L'Ordre de Nyabinghi allait naitre...
“ Death to the white downpressors and to their Balck allies ”
D'autres légendes circulent sur l'empereur éthiopien qui aurait été secrètement élu chef de l'ordre de Nyabinghi à Moscou par les leaders de la cause noire... Le terme “ nyabinghi ” change sensiblement de sens : “ Death to white downpressors and their black allies ” (mort aux oppresseurs blancs et à leur alliés noirs).Que tous les “ visages pâles ” se rassurent toutefois : ces expressions telles que “ Blood and Fire ” ou “ Fire Burn ” recèlent plus une charge de menace symbolique qu'une réelle promesse génocidaire. L'Ordre de Nyabinghi (autrement connu sous le nom de l' “ Haile Selassie I Theocracy Government ”) se déclare “ non-violents, non-politiques, non-agressifs et non-partisans. ” En l'absence de toute structure organisationnelle, les Nyabinghi (ou “ Binghi ”, on trouve aussi la forme dérivée “ Iyabinghi ”) sont éparpillés dans les collines en plusieurs noyaux communautaires (nombreux sont les solitaires). En irréductibles, ils refusent toute compromission avec l'establishment et se voient ainsi régulièrement virés des terres qu'ils squattent. Cette mise à l'index permanente tient pour une large part à l'image de fanatiques belliqueux véhiculée par la désinformation médiatico-gouvernementale.

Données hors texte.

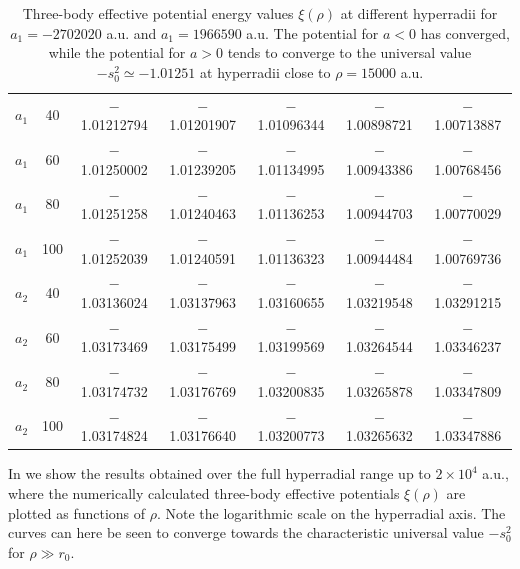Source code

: \begin{table}[h!]
\begin{adjustwidth}{-0.1cm}{}
\begin{tabular}{||c c c c c c c||}
			\hline\hline  \Tstrut\Bstrut 
			$a_1$   & 40  & $-$1.01212794 & $-$1.01201907 & $-$1.01096344 & $-$1.00898721& $-$1.00713887 \\
			$a_1$   & 60  & $-$1.01250002& $-$1.01239205 & $-$1.01134995 & $-$1.00943386 & $-$1.00768456 \\
			$a_1$   & 80 & $-$1.01251258 & $-$1.01240463 & $-$1.01136253 & $-$1.00944703 & $-$1.00770029 \\
			$a_1$   & 100  & $-$1.01252039 & $-$1.01240591 & $-$1.01136323 & $-$1.00944484& $-$1.00769736 \\[0.5ex]
			\hline  \Tstrut\Bstrut 
			$a_2$   & 40 & $-$1.03136024 & $-$1.03137963 & $-$1.03160655 & $-$1.03219548 & $-$1.03291215 \\
			$a_2$   & 60 & $-$1.03173469 & $-$1.03175499 & $-$1.03199569 & $-$1.03264544 & $-$1.03346237 \\
			$a_2$   & 80  & $-$1.03174732 & $-$1.03176769 & $-$1.03200835 & $-$1.03265878 & $-$1.03347809 \\
			$a_2$   & 100 & $-$1.03174824 & $-$1.03176640 & $-$1.03200773 & $-$1.03265632 & $-$1.03347886 \\ [0.7ex] 
			\hline
		\end{tabular}
	\end{adjustwidth}
	\caption{Three-body effective potential energy values $\xi(\rho)$ at different hyperradii for $a_1 = -2702020$ a.u. and $a_1 = 1966590$ a.u. The potential for $a<0$ has converged, while the potential for $a>0$ tends to converge to the universal value $-s_0^2 \simeq -1.01251$ at hyperradii close to $\rho=15000$ a.u.}
	\label{table:Res_2}
\end{table} 

In  we show the results obtained over the full hyperradial range up to $2 \times 10^4$ a.u., where the numerically calculated three-body effective potentials $\xi(\rho)$ are plotted as functions of $\rho$. Note the logarithmic scale on the hyperradial axis. The curves can here be seen to converge towards the characteristic universal value $-s_0^2$ for $\rho \gg r_0$. 

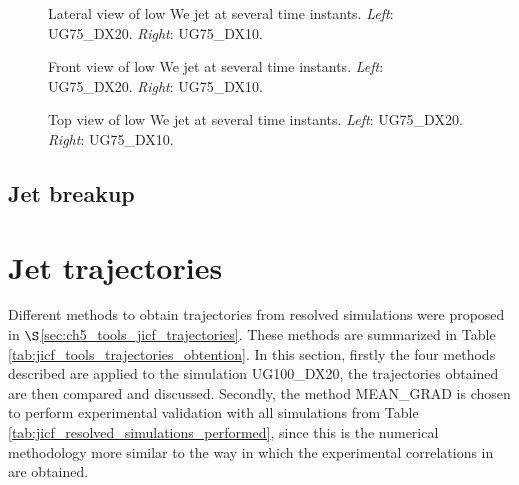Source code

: \clearpage

\begin{figure}[ht]
\centering
{}
\caption[Lateral view of low We jet at several time instants. ]{Lateral view of low We jet at several time instants. \textsl{Left}: UG75\_DX20. \textsl{Right}: UG75\_DX10.}
\label{fig:JICF_establishment_UG75_lateral}
\end{figure}

\clearpage

\begin{figure}[ht]
\centering
{}
\caption[Front view of low We jet at several time instants. ]{Front view of low We jet at several time instants. \textsl{Left}: UG75\_DX20. \textsl{Right}: UG75\_DX10.}
\label{fig:JICF_establishment_UG75_front}
\end{figure}

\clearpage

\begin{figure}[ht]
\centering
{}
\caption[Top view of low We jet at several time instants. ]{Top view of low We jet at several time instants. \textsl{Left}: UG75\_DX20. \textsl{Right}: UG75\_DX10.}
\label{fig:JICF_establishment_UG75_top}
\end{figure}

\clearpage

\subsection{Jet breakup}


\section{Jet trajectories}
\label{subsec:ch5_jet_trajectories_results}

Different methods to obtain trajectories from resolved simulations were proposed in $\S$\ref{sec:ch5_tools_jicf_trajectories}. These methods are summarized in Table \ref{tab:jicf_tools_trajectories_obtention}. In this section, firstly  the four methods described are applied to the simulation UG100\_DX20, the trajectories obtained are then compared and discussed. Secondly, the method MEAN\_GRAD is chosen to perform experimental validation with all simulations from Table \ref{tab:jicf_resolved_simulations_performed}, since this is the numerical methodology more similar to the way in which the experimental correlations in  are obtained.

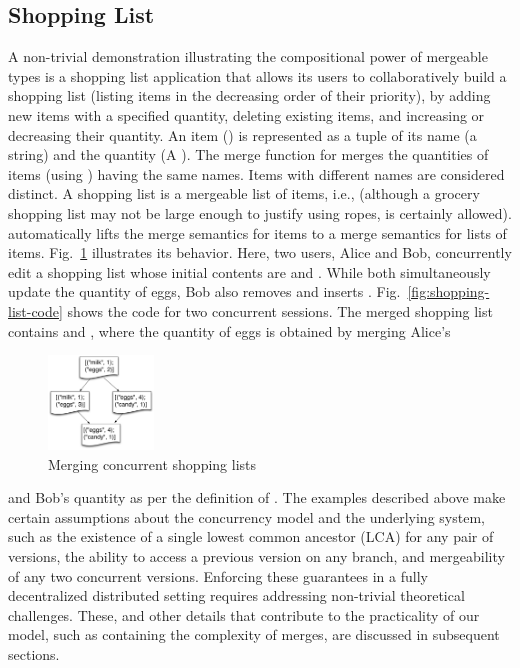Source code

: \subsection{Shopping List}

A non-trivial demonstration illustrating the compositional power of
mergeable types is a shopping list application that allows its users
to collaboratively build a shopping list (listing items in the
decreasing order of their priority), by adding new items with a
specified quantity, deleting existing items, and increasing or
decreasing their quantity. An item () is represented as a
tuple of its name (a string) and the quantity (A ).  The
merge function for  merges the quantities of items (using
) having the same names. Items with different names are
considered distinct. A shopping list is a mergeable list of items,
i.e.,  (although a grocery shopping list may not be
large enough to justify using ropes,  is
certainly allowed).   automatically lifts the
merge semantics for items to a merge semantics for lists of items.
Fig.~\ref{fig:shopping-list} illustrates its behavior.  Here, two
users, Alice and Bob, concurrently edit a shopping list whose initial
contents are  and . While both simultaneously update
the quantity of eggs, Bob also removes  and inserts .
Fig.~\ref{fig:shopping-list-code} shows the \name code for two
concurrent sessions. The merged shopping list contains  and
, where the quantity of eggs is obtained by merging Alice's
\begin{figure}
  \centering
  \includegraphics[width=0.25\textwidth]{Figures/shopping-list}
  \caption{Merging concurrent shopping lists}
  \label{fig:shopping-list}
  \vspace*{.25in}
\end{figure}
and Bob's quantity as per the definition of .
The examples described above make certain assumptions about the
concurrency model and the underlying system, such as the existence of
a single lowest common ancestor (LCA) for any pair of versions, the
ability to access a previous version on any branch, and mergeability
of any two concurrent versions. Enforcing these guarantees in a fully
decentralized distributed setting requires addressing non-trivial
theoretical challenges. These, and other details that contribute to
the practicality of our model, such as containing the complexity of
merges, are discussed in subsequent sections.


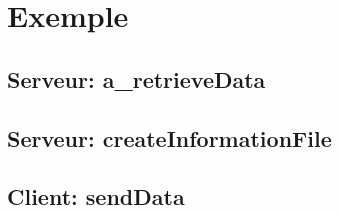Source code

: \documentclass[11pt]{beamer}
\begin{document}
\section{Exemple}

	\subsection*{Serveur: a\_retrieveData}

		\begin{frame}
			
		\end{frame}

		\begin{frame}
			
		\end{frame}

		\begin{frame}
			
		\end{frame}

		\begin{frame}
			
		\end{frame}

		\begin{frame}
			
		\end{frame}

		\begin{frame}
			
		\end{frame}

		\begin{frame}
			
		\end{frame}

	\subsection*{Serveur: createInformationFile}

		\begin{frame}
			
		\end{frame}

		\begin{frame}
			
		\end{frame}

	\subsection*{Client: sendData}
	
		\begin{frame}
			
		\end{frame}
\end{document}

Rastafari Universal Convention
Le premier mars 1958, un elder rasta du nom de Prince Emmanuel Charles Edwards (qui deviendra par la suite l'îcone des Bobo Ashanti) convoque la première convention Nyabinghi : “ Rastafari Universal Convention ”. Celle-ci est censée être la première et la dernière préludant le retour en Afrique. Les rastafariens se réunissent à Back-O-Wall, au Coptic Theocratic Temple. Des milliers de Beardmen opèrent une “ capture ” de la ville. Le 23 mars, la police intervient et disperse les manifestants. Prince Emmanuel tentera de se faire reconnaitre comme demi-dieu par ses pairs, mais les Nyabinghi le désavouent. Si ils croient en l'avènement d'un royaume théocratique à la tête duquel trônerait Haïlé Sélassié, ils ne sont pas prêt à brader leur liberté si durement acquise en idolâtrant un des leurs.. En attendant le jour de la rédemption, ils resteront des anarchistes couronnés. La mouvance Nyabinghi est exempte de tout leadership : le respect est dû aux elders (une centaine : Ras Daniel, Congo Rock I, Bongo Time, Ras Pidow, Bongo Alan Blackwood...) qui se rassemblent parfois en conseil des sages (Rainbow Circle Room) sans qu'ils constituent pour autant un pouvoir gérontocratique.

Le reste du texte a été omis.